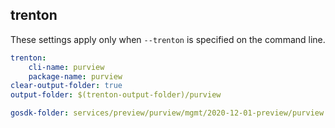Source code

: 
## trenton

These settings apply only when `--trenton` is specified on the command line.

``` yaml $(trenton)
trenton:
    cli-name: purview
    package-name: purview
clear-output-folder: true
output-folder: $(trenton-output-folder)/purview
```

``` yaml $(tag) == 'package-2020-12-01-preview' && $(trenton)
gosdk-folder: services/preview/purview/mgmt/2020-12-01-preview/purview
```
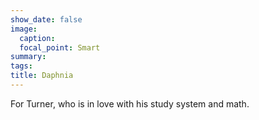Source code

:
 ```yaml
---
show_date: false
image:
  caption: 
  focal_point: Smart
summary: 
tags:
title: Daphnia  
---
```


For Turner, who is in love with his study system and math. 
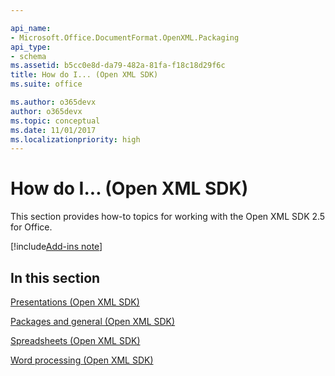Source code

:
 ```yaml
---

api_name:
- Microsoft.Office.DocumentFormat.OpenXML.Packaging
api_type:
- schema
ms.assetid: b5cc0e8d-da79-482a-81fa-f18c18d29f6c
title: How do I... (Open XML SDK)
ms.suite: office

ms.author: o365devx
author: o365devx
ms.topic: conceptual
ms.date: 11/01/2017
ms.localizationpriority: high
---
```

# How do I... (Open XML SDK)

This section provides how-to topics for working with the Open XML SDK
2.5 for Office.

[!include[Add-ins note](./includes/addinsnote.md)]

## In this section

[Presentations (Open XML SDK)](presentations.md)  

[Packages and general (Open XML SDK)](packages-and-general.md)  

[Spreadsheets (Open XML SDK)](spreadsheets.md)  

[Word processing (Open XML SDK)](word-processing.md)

·····

### Directions for this task
Transcribe the material exactly, keeping every word and none of the pictures.

### Completed task
Source code

: 
## trenton

These settings apply only when `--trenton` is specified on the command line.

``` yaml $(trenton)
trenton:
    cli-name: purview
    package-name: purview
clear-output-folder: true
output-folder: $(trenton-output-folder)/purview
```

``` yaml $(tag) == 'package-2020-12-01-preview' && $(trenton)
gosdk-folder: services/preview/purview/mgmt/2020-12-01-preview/purview
```
Source code

:
 ```yaml
---
show_date: false
image:
  caption: 
  focal_point: Smart
summary: 
tags:
title: Daphnia  
---
```


For Turner, who is in love with his study system and math. 
Source code

:
 ```yaml
---

api_name:
- Microsoft.Office.DocumentFormat.OpenXML.Packaging
api_type:
- schema
ms.assetid: b5cc0e8d-da79-482a-81fa-f18c18d29f6c
title: How do I... (Open XML SDK)
ms.suite: office

ms.author: o365devx
author: o365devx
ms.topic: conceptual
ms.date: 11/01/2017
ms.localizationpriority: high
---
```

# How do I... (Open XML SDK)

This section provides how-to topics for working with the Open XML SDK
2.5 for Office.

[!include[Add-ins note](./includes/addinsnote.md)]

## In this section

[Presentations (Open XML SDK)](presentations.md)  

[Packages and general (Open XML SDK)](packages-and-general.md)  

[Spreadsheets (Open XML SDK)](spreadsheets.md)  

[Word processing (Open XML SDK)](word-processing.md)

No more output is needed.